According to historic newspaper reports, it was here in 1879 that a band of hot-headed Kelly Gang wannabes nicknamed the Hatfield Bushrangers hatched their plans to hold up the nearby Grainger’s Store. North of the hotel they came across a member of the Hartshorne family, likely James or maybe even John himself, who was working at nearby Til Til Station, and demanded his horse. When he refused and galloped off through the saltbush, the gang fired two shots at him, one hitting his saddle but leaving him and his horse unscathed.
When we’d finished exploring the hotel and surrounds, we were faced with the most unexpected challenge of our trip so far — glass.
HAVE A BACKUP PLAN
When the Hatfield Hotel closed, the owners obviously hosted one hell of a send-off, as it was surrounded on all sides by smashed beer, wine and spirit bottles. And the only direct track between the main road and the site of the Pine Grove homestead was covered in tyre-puncturing shards. We either had to clear the road somehow or lug our camping gear (tent, full camp kitchen, gas bottles, lights, chairs, air mattresses, bedding … you get the idea) for 2km in 34C accompanied by millions of flies. Someone would also have to carry our dog, Billy the Blue Heeler, past the danger zone.
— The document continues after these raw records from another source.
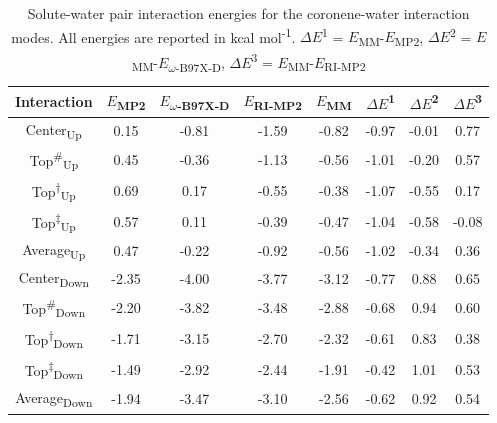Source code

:     \vspace{2em}
    
    \begin{table}
        \centering
        \small
        \caption[Solute-water pair interaction energies for the coronene - water interaction modes]{Solute-water pair interaction energies for the coronene-water interaction modes. All energies are reported in kcal mol\textsuperscript{-1}. $\Delta{E}$\textsuperscript{1} = $E$\textsubscript{MM}-$E$\textsubscript{MP2}, $\Delta{E}$\textsuperscript{2} = $E$\textsubscript{MM}-$E$\textsubscript{$\omega$-B97X-D}, $\Delta{E}$\textsuperscript{3} = $E$\textsubscript{MM}-$E$\textsubscript{RI-MP2}}
            \begin{tabular}{cccccccc}
                \toprule
                Interaction                 &   $E$\textsubscript{MP2}     &    $E$\textsubscript{$\omega$-B97X-D}  &   $E$\textsubscript{RI-MP2}   &   $E$\textsubscript{MM}   &   $\Delta{E}$\textsuperscript{1}  &   $\Delta{E}$\textsuperscript{2}  &   $\Delta{E}$\textsuperscript{3}  \\ \midrule
                Center\textsubscript{Up}    &   0.15    &   -0.81   &   -1.59   &   -0.82   &   -0.97   &   -0.01   &   0.77    \\
                Top\textsuperscript{\#}\textsubscript{Up}   &   0.45  & -0.36 & -1.13 & -0.56 & -1.01 & -0.20 & 0.57 \\
                Top\textsuperscript{$\dagger$}\textsubscript{Up}   &    0.69  & 0.17  & -0.55 & -0.38 & -1.07 & -0.55 & 0.17  \\    
                Top\textsuperscript{$\ddagger$}\textsubscript{Up}   &   0.57  & 0.11  & -0.39 & -0.47 & -1.04 & -0.58 & -0.08  \\    
                Average\textsubscript{Up}   &   0.47  & -0.22 & -0.92 & -0.56 & -1.02 & -0.34 & 0.36    \\  
                Center\textsubscript{Down}    & -2.35 & -4.00 & -3.77 & -3.12 & -0.77 & 0.88  & 0.65    \\
                Top\textsuperscript{\#}\textsubscript{Down}   & -2.20 & -3.82 & -3.48 & -2.88 & -0.68 & 0.94  & 0.60 \\
                Top\textsuperscript{$\dagger$}\textsubscript{Down}   &  -1.71 & -3.15 & -2.70 & -2.32 & -0.61 & 0.83  & 0.38  \\    
                Top\textsuperscript{$\ddagger$}\textsubscript{Down}   & -1.49 & -2.92 & -2.44 & -1.91 & -0.42 & 1.01  & 0.53  \\    
                Average\textsubscript{Down}   & -1.94 & -3.47 & -3.10 & -2.56 & -0.62 & 0.92  & 0.54  \\    \bottomrule 
            \end{tabular}
        \label{tab:my_label}
    \end{table}

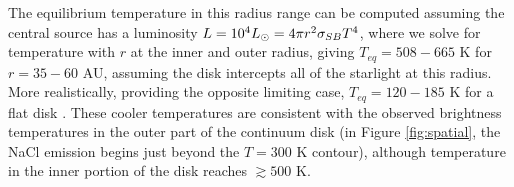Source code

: \documentclass[twocolumn]{aastex62}
\begin{document}
The equilibrium temperature in this radius range can be computed assuming the central
source has a luminosity $L=10^4 L_{\odot} = 4 \pi r^2 \sigma_{SB} T^4 $, where we
solve for temperature with $r$ at the inner and outer radius, giving $T_{eq} =
508-665$ K for $r=35-60$ AU, assuming the disk intercepts all of the starlight 
at this radius.  More realistically, providing the opposite limiting case,
$T_{eq}=120-185$ K for a flat disk \citep{Chiang1997a}.  These cooler temperatures
are consistent with the observed brightness temperatures in the outer
part of the continuum disk (in Figure \ref{fig:spatial}, the NaCl emission
begins just beyond the $T=300$ K contour), although temperature in the inner
portion of the disk reaches $\gtrsim500$ K.
\end{document}
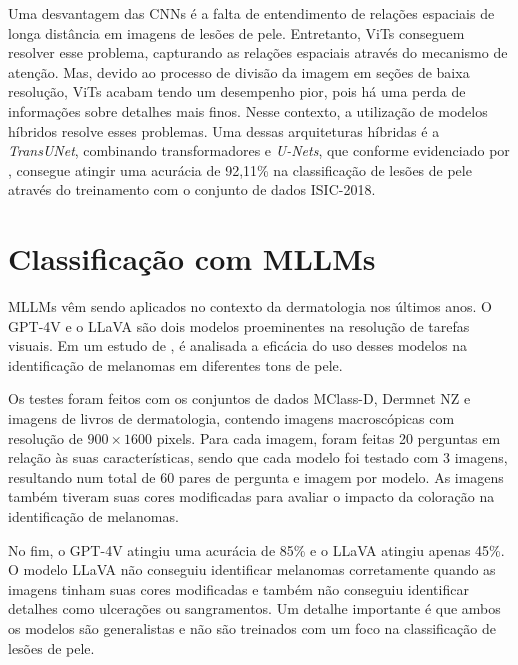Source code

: Uma desvantagem das \acp{CNN} é a falta de entendimento de relações espaciais de longa distância em imagens de lesões de pele. Entretanto, \acp{ViT} conseguem resolver
esse problema, capturando as relações espaciais através do mecanismo de atenção. Mas, devido ao processo de divisão da imagem em seções de baixa resolução, \acp{ViT}
acabam tendo um desempenho pior, pois há uma perda de informações sobre detalhes mais finos. Nesse contexto, a utilização de modelos híbridos resolve esses problemas.
Uma dessas arquiteturas híbridas é a \textit{TransUNet}, combinando transformadores e \textit{U-Nets}, que conforme evidenciado por \textcite{gulzar2022skin}, consegue
atingir uma acurácia de 92,11\% na classificação de lesões de pele através do treinamento com o conjunto de dados \ac{ISIC}-2018.

\section{Classificação com MLLMs}

\acp{MLLM} vêm sendo aplicados no contexto da dermatologia nos últimos anos. O \ac{GPT}-4V e o \ac{LLaVA} são dois modelos proeminentes na resolução de tarefas
visuais. Em um estudo de \textcite{cirone2024assessing}, é analisada a eficácia do uso desses modelos na identificação de melanomas em diferentes tons de pele.

Os testes foram feitos com os conjuntos de dados MClass-D, Dermnet NZ e imagens de livros de dermatologia, contendo imagens macroscópicas com resolução de
\begin{math}900 \times 1600\end{math} pixels. Para cada imagem, foram feitas 20 perguntas em relação às suas características, sendo que cada modelo foi testado com 3
imagens, resultando num total de 60 pares de pergunta e imagem por modelo. As imagens também tiveram suas cores modificadas para avaliar o impacto da coloração na
identificação de melanomas.


No fim, o \ac{GPT}-4V atingiu uma acurácia de 85\% e o \ac{LLaVA} atingiu apenas 45\%. O modelo \ac{LLaVA} não conseguiu identificar melanomas corretamente quando as
imagens tinham suas cores modificadas e também não conseguiu identificar detalhes como ulcerações ou sangramentos. Um detalhe importante é que ambos os modelos são
generalistas e não são treinados com um foco na classificação de lesões de pele.


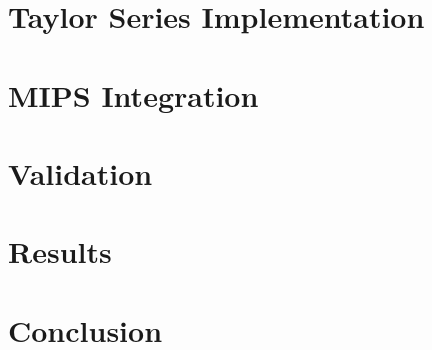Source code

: \documentclass[10pt,journal]{IEEEtran}
\begin{document}
\section{Taylor Series Implementation}

\section{MIPS Integration}

\section{Validation}

\section{Results}

\section{Conclusion}
\end{document}
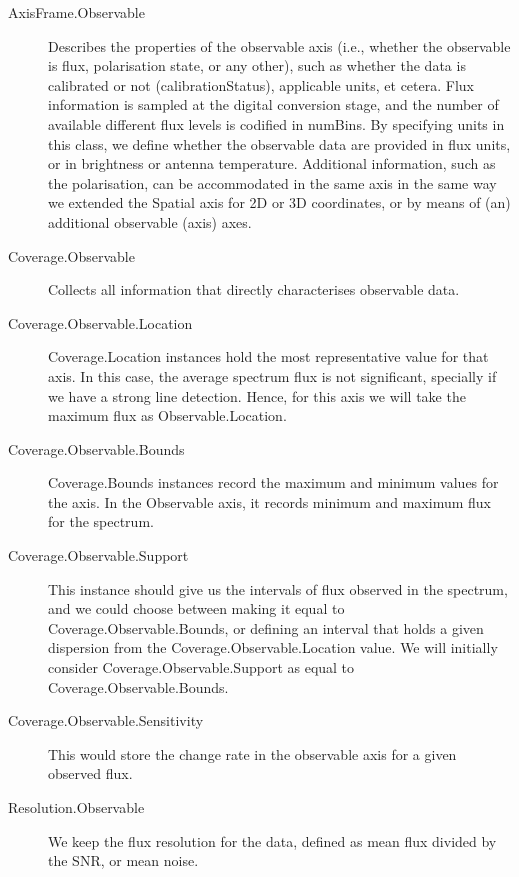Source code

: 			\begin{description}
				\item[AxisFrame.Observable] Describes the 
				properties of the observable axis (i.e., whether the
				observable is flux,
				polarisation state, or any other), such as whether
				the data is calibrated or not (calibrationStatus),
				applicable units, et cetera. Flux information is
				sampled at the digital conversion stage, and the
				number of available different flux levels is
				codified in numBins. By specifying units in this
				class, we define whether the observable data are
				provided in flux units, or in brightness or antenna
				temperature. Additional information, such as the
				polarisation, can be accommodated in the same axis
				in the same way we extended the Spatial axis for 2D
				or 3D coordinates, or by means of (an) additional
				observable (axis) axes.
				
				 \item[Coverage.Observable] Collects all
				information that directly characterises observable
				data.
				
				 \item[Coverage.Observable.Location]
				Coverage.Location instances hold the most
				representative value for that axis. In this case,
				the average spectrum flux is not significant,
				specially if we have a strong line detection.
				Hence, for this axis we will take the maximum flux
				as Observable.Location.
				
				 \item[Coverage.Observable.Bounds] Coverage.Bounds
				instances record the maximum and minimum values for
				the axis. In the Observable axis, it records
				minimum and maximum flux for the spectrum.
				
				 \item[Coverage.Observable.Support] This instance
				should give us the intervals of flux observed in
				the spectrum, and we could choose between making it
				equal to Coverage.Observable.Bounds, or defining an
				interval that holds a given dispersion from the
				Coverage.Observable.Location value. We will
				initially consider Coverage.Observable.Support as
				equal to Coverage.Observable.Bounds.
				
				 \item[Coverage.Observable.Sensitivity] This would
				store the change rate in the observable axis for a
				given observed flux.
				
				 \item[Resolution.Observable] We keep the flux
				resolution for the data, defined as mean flux
				divided by the SNR, or mean noise.
				

\end{description}
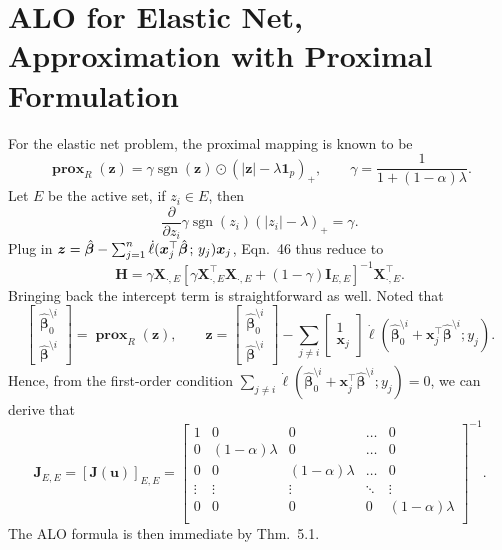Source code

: \documentclass[11pt]{article}
\newcommand{\bx}{\bm{x}}
\newcommand{\bz}{\bm{z}}
\newcommand{\bH}{\bm{H}}
\newcommand{\bI}{\bm{I}}
\newcommand{\bX}{\bm{X}}
\newcommand{\bbeta}{\bm{\beta}}
\newcommand{\semicol}{\nobreak\mskip2mu\mathpunct{}\nonscript\mkern-\thinmuskip{;}\mskip6muplus1mu\relax}
\DeclareMathOperator{\sign}{sgn}
\DeclareMathOperator{\bprox}{\mathbf{prox}}
\newcommand{\refthm}[2]{#1~#2}
\begin{document}
\section{ALO for Elastic Net, Approximation with Proximal Formulation}
For the elastic net problem, the proximal mapping is known to be
	\begin{equation}
	\bprox_R\left(\bz\right)=\gamma\sign(\bz)\odot(|\bz|-\lambda\bm{1}_p)_+,\qquad\gamma=\frac{1}{1+(1-\alpha)\lambda}.
	\end{equation}
Let \(E\) be the active set, if \(z_i\in E\), then \[\frac{\partial}{\partial z_i}\gamma\sign(z_i)(|z_i|-\lambda)_+=\gamma.\] Plug in \(\bz=\hat{\bbeta}-\sum_{j=1}^{n}\dot{\ell}(\bx_j^\top\hat{\bbeta}\semicol y_j)\bx_j\), \refthm{Eqn.}{46} thus reduce to 
	\begin{equation}
	\bH=\gamma\bX_{\cdot,E}\left[\gamma\bX_{\cdot,E}^\top\bX_{\cdot,E}+\left(1-\gamma\right)\bI_{E,E}\right]^{-1}\bX_{\cdot,E}^\top.
	\end{equation}
Bringing back the intercept term is straightforward as well. Noted that \[\begin{bmatrix}
\hat{\bbeta}_0^{\setminus i} \\
\hat{\bm{\bbeta}}^{\setminus i}\end{bmatrix}=
\bprox_{R}\left(\bz\right),\qquad\bz=\begin{bmatrix}
\hat{\bbeta}_0^{\setminus i} \\
\hat{\bm{\bbeta}}^{\setminus i}\end{bmatrix}-
\sum_{j\neq i}\begin{bmatrix}
1 \\
\bm{x}_j\end{bmatrix}
\dot{\ell}\left(\hat{\bbeta}_0^{\setminus i}+\bm{x}_j^\top\hat{\bm{\bbeta}}^{\setminus i};y_j\right).\] Hence, from the first-order condition \(\sum_{j\neq i}\dot{\ell}\left(\hat{\bbeta}_0^{\setminus i}+\bm{x}_j^\top\hat{\bm{\bbeta}}^{\setminus i};y_j\right)=0\), we can derive that 
	\begin{equation}
	\bm{J}_{E,E}=
	\left[\bm{J}(\bm{u})\right]_{E,E}=
	\begin{bmatrix}
	1 & 0 & 0 & \dots & 0\\
	0 & (1-\alpha)\lambda & 0 & \dots & 0\\
	0 & 0 & (1-\alpha)\lambda & \dots & 0\\
	\vdots & \vdots & \vdots & \ddots & \vdots\\
	0 & 0 & 0 & 0 & (1-\alpha)\lambda\\
	\end{bmatrix}^{-1}.
	\end{equation}
The ALO formula is then immediate by \refthm{Thm.}{5.1}.
\end{document}
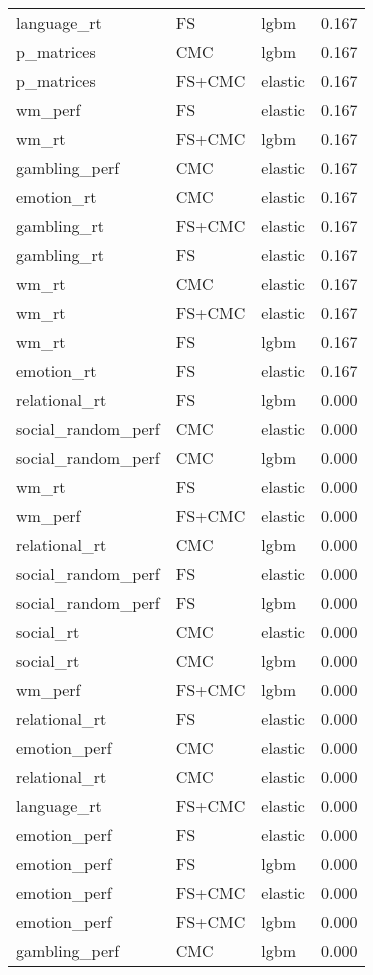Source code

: \documentclass{article}
\begin{document}
\begin{table}
\begin{tabular}{lllr}
language\_rt & FS & lgbm & 0.167 \\
p\_matrices & CMC & lgbm & 0.167 \\
p\_matrices & FS+CMC & elastic & 0.167 \\
wm\_perf & FS & elastic & 0.167 \\
wm\_rt & FS+CMC & lgbm & 0.167 \\
gambling\_perf & CMC & elastic & 0.167 \\
emotion\_rt & CMC & elastic & 0.167 \\
gambling\_rt & FS+CMC & elastic & 0.167 \\
gambling\_rt & FS & elastic & 0.167 \\
wm\_rt & CMC & elastic & 0.167 \\
wm\_rt & FS+CMC & elastic & 0.167 \\
wm\_rt & FS & lgbm & 0.167 \\
emotion\_rt & FS & elastic & 0.167 \\
relational\_rt & FS & lgbm & 0.000 \\
social\_random\_perf & CMC & elastic & 0.000 \\
social\_random\_perf & CMC & lgbm & 0.000 \\
wm\_rt & FS & elastic & 0.000 \\
wm\_perf & FS+CMC & elastic & 0.000 \\
relational\_rt & CMC & lgbm & 0.000 \\
social\_random\_perf & FS & elastic & 0.000 \\
social\_random\_perf & FS & lgbm & 0.000 \\
social\_rt & CMC & elastic & 0.000 \\
social\_rt & CMC & lgbm & 0.000 \\
wm\_perf & FS+CMC & lgbm & 0.000 \\
relational\_rt & FS & elastic & 0.000 \\
emotion\_perf & CMC & elastic & 0.000 \\
relational\_rt & CMC & elastic & 0.000 \\
language\_rt & FS+CMC & elastic & 0.000 \\
emotion\_perf & FS & elastic & 0.000 \\
emotion\_perf & FS & lgbm & 0.000 \\
emotion\_perf & FS+CMC & elastic & 0.000 \\
emotion\_perf & FS+CMC & lgbm & 0.000 \\
gambling\_perf & CMC & lgbm & 0.000 \\

\end{tabular}
\end{table}
\end{document}
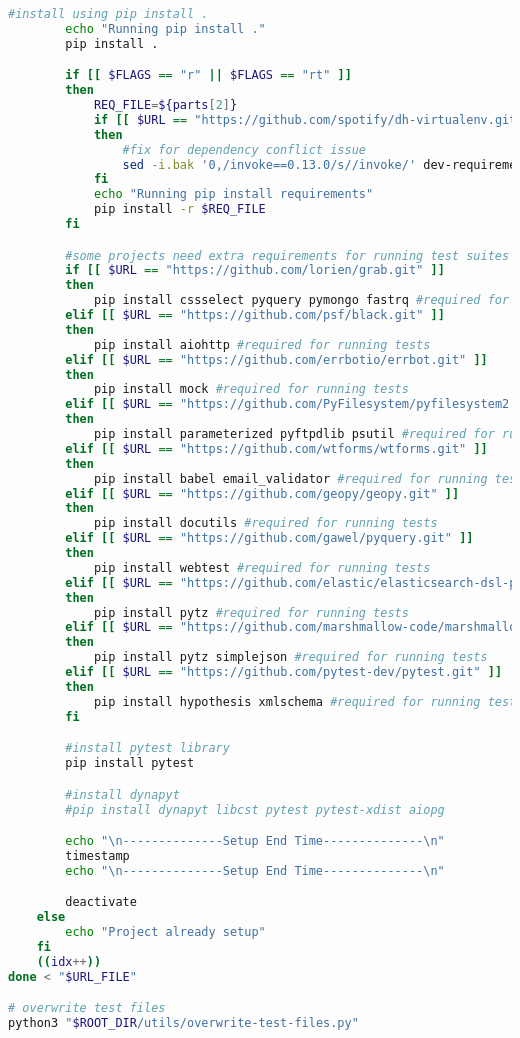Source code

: \begin{lstlisting}[caption=install-missing-projects.sh,label=code:install-missing-projects.sh,language=Bash]
        #install using pip install . 
        echo "Running pip install ."
        pip install .

        if [[ $FLAGS == "r" || $FLAGS == "rt" ]]
        then
            REQ_FILE=${parts[2]}
            if [[ $URL == "https://github.com/spotify/dh-virtualenv.git" ]]
            then
                #fix for dependency conflict issue
                sed -i.bak '0,/invoke==0.13.0/s//invoke/' dev-requirements.txt
            fi
            echo "Running pip install requirements"
            pip install -r $REQ_FILE
        fi

        #some projects need extra requirements for running test suites
        if [[ $URL == "https://github.com/lorien/grab.git" ]]
        then
            pip install cssselect pyquery pymongo fastrq #required for running tests
        elif [[ $URL == "https://github.com/psf/black.git" ]]
        then
            pip install aiohttp #required for running tests
        elif [[ $URL == "https://github.com/errbotio/errbot.git" ]]
        then
            pip install mock #required for running tests
        elif [[ $URL == "https://github.com/PyFilesystem/pyfilesystem2.git" ]]
        then
            pip install parameterized pyftpdlib psutil #required for running tests
        elif [[ $URL == "https://github.com/wtforms/wtforms.git" ]]
        then
            pip install babel email_validator #required for running tests
        elif [[ $URL == "https://github.com/geopy/geopy.git" ]]
        then
            pip install docutils #required for running tests
        elif [[ $URL == "https://github.com/gawel/pyquery.git" ]]
        then
            pip install webtest #required for running tests
        elif [[ $URL == "https://github.com/elastic/elasticsearch-dsl-py.git" ]]
        then
            pip install pytz #required for running tests
        elif [[ $URL == "https://github.com/marshmallow-code/marshmallow.git" ]]
        then
            pip install pytz simplejson #required for running tests
        elif [[ $URL == "https://github.com/pytest-dev/pytest.git" ]]
        then
            pip install hypothesis xmlschema #required for running tests
        fi

        #install pytest library
        pip install pytest

        #install dynapyt
        #pip install dynapyt libcst pytest pytest-xdist aiopg

        echo "\n--------------Setup End Time--------------\n"
        timestamp
        echo "\n--------------Setup End Time--------------\n"

        deactivate
    else
        echo "Project already setup"
    fi
    ((idx++))
done < "$URL_FILE"

# overwrite test files
python3 "$ROOT_DIR/utils/overwrite-test-files.py"
\end{lstlisting}

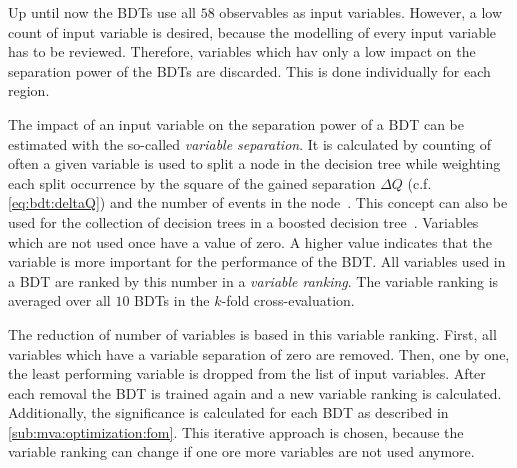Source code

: Up until now the BDTs use all $58$ observables as input variables.
However, a low count of input variable is desired, because the modelling of every input variable has to be reviewed.
Therefore, variables which hav only a low impact on the separation power of the BDTs are discarded.
This is done individually for each region.

The impact of an input variable on the separation power of a BDT can be estimated with the so-called \emph{variable separation}.
It is calculated by counting of often a given variable is used to split a node in the decision tree while
weighting each split occurrence by the square of the gained separation $\Delta Q$ (c.f. \cref{eq:bdt:deltaQ})
and the number of events in the node~\cite{Breiman1984}.
This concept can also be used for the collection of decision trees in a boosted decision tree~\cite{TMVA}.
Variables which are not used once have a value of zero.
A higher value indicates that the variable is more important for the performance of the BDT\@.
All variables used in a BDT are ranked by this number in a \emph{variable ranking}.
The variable ranking is averaged over all $10$ BDTs in the $k$-fold cross-evaluation.

The reduction of number of variables is based in this variable ranking.
First, all variables which have a variable separation of zero are removed.
Then, one by one, the least performing variable is dropped from the list of input variables.
After each removal the BDT is trained again and a new variable ranking is calculated.
Additionally, the significance is calculated for each BDT as described in \cref{sub:mva:optimization:fom}.
This iterative approach is chosen, because the variable ranking can change if one ore more variables are not used anymore.

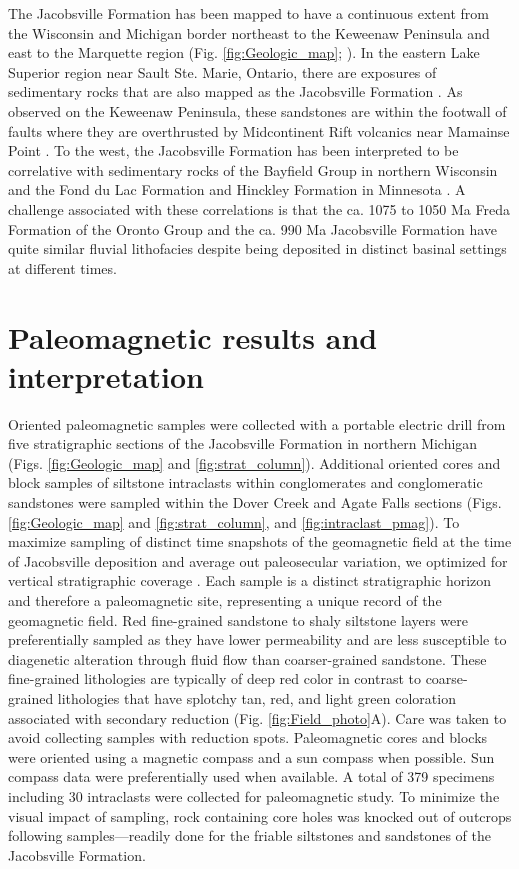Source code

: \documentclass[draft]{agujournal2019}
\begin{document}
The Jacobsville Formation has been mapped to have a continuous extent from the Wisconsin and Michigan border northeast to the Keweenaw Peninsula and east to the Marquette region (Fig. \ref{fig:Geologic_map}; ). In the eastern Lake Superior region near Sault Ste. Marie, Ontario, there are exposures of sedimentary rocks that are also mapped as the Jacobsville Formation \cite{Hamblin1958a}. As observed on the Keweenaw Peninsula, these sandstones are within the footwall of faults where they are overthrusted by Midcontinent Rift volcanics near Mamainse Point \cite{Manson1994a}. To the west, the Jacobsville Formation has been interpreted to be correlative with sedimentary rocks of the Bayfield Group in northern Wisconsin and the Fond du Lac Formation and Hinckley Formation in Minnesota \cite{Thwaites1912a, Hamblin1958a, Wallace1971a, Kalliokoski1982a, Ojakangas2001b}. A challenge associated with these correlations is that the ca. 1075 to 1050 Ma Freda Formation of the Oronto Group and the ca. 990 Ma Jacobsville Formation have quite similar fluvial lithofacies despite being deposited in distinct basinal settings at different times.

\section*{Paleomagnetic results and interpretation}

Oriented paleomagnetic samples were collected with a portable electric drill from five stratigraphic sections of the Jacobsville Formation in northern Michigan (Figs. \ref{fig:Geologic_map} and \ref{fig:strat_column}). Additional oriented cores and block samples of siltstone intraclasts within conglomerates and conglomeratic sandstones were sampled within the Dover Creek and Agate Falls sections (Figs. \ref{fig:Geologic_map} and \ref{fig:strat_column}, and \ref{fig:intraclast_pmag}). To maximize sampling of distinct time snapshots of the geomagnetic field at the time of Jacobsville deposition and average out paleosecular variation, we optimized for vertical stratigraphic coverage \cite{Sapienza2023a}. Each sample is a distinct stratigraphic horizon and therefore a paleomagnetic site, representing a unique record of the geomagnetic field. Red fine-grained sandstone to shaly siltstone layers were preferentially sampled as they have lower permeability and are less susceptible to diagenetic alteration through fluid flow than coarser-grained sandstone. These fine-grained lithologies are typically of deep red color in contrast to coarse-grained lithologies that have splotchy tan, red, and light green coloration associated with secondary reduction (Fig. \ref{fig:Field_photo}A). Care was taken to avoid collecting samples with reduction spots. Paleomagnetic cores and blocks were oriented using a magnetic compass and a sun compass when possible. Sun compass data were preferentially used when available. A total of 379 specimens including 30 intraclasts were collected for paleomagnetic study. To minimize the visual impact of sampling, rock containing core holes was knocked out of outcrops following samples---readily done for the friable siltstones and sandstones of the Jacobsville Formation.
\end{document}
We decided to find another way in. We knew there would be little to no GPS reception in this remote area so, armed with historical maps and screenshots from Google Earth printed at home, we tried to find an alternate route through neighbouring paddocks on the south-eastern border.
Here we encountered challenge number two: unforgiving saltbush. If you’re precious about your paintwork and heading into unknown territory, make sure you’re emotionally prepared for the carnage you may have to deal with. Unmapped fence lines restricted access to the homestead and close encounters with the ubiquitous scratch-the-hell-out-of-your-car saltbush left us with severely damaged paintwork. We needed Plan C.
Back at the hotel, we wandered across the road to the Hatfield Community Hall. A quick scout turned up a thick-bristled broom which we borrowed, and we took turns to painstakingly dig out glass shards and sweep it off the dirt track, while the other carefully navigated the car along the swept trail. At this point, we realised we had a few friends along for the ride.
Parts of this big, beautiful country are home to sprawling sheep stations and we learned quickly that where there are sheep, there are flies. So many flies. They get in your mouth and ears, your food, your sleeping bag and your clothes. And they love sweaty people. After a rather physical hour sweeping, swatting and swearing, we were through.
A short drive further up the track and we could see the spot where we’d later find the remains of the Hartshorne/Barrett homestead. We found the best place to pitch the tent, battled the fly onslaught and local ant nests, and got set up. Then it was time to find the homestead.
After all that, it was amazing to be rewarded. While I couldn’t locate the graves of my ancestors, I did find the remnants of the homestead’s wooden structure as well as items they’d left behind — a rusty door lock, some horseshoes, nails from the homestead and out buildings, and an old metal washing tub. It would all be rubbish to anyone else, but to me it was more precious than gold. Standing on their land and gazing out into the endless nothingness surrounding the property gave me a real appreciation of what life must have been like. It was so isolated, so desolate, and they had no way of knowing if they had what it took to raise a family there. But they battled on, through droughts and floods, and more than 100 years later, here I was — because of them.
Watching the sunset over Pine Grove that evening, with a cold beer and my new-found trinkets as rewards, I felt like my ancestors were right there too, enjoying the serenity.
ADVENTURE AWAITS
Who knows what awaits you on your own personal ancestry journey. One thing is for sure though — you’ll come away from it with a deeper understanding of yourself and your family, who you are, where you came from and hopefully, a great sense of new-found pride.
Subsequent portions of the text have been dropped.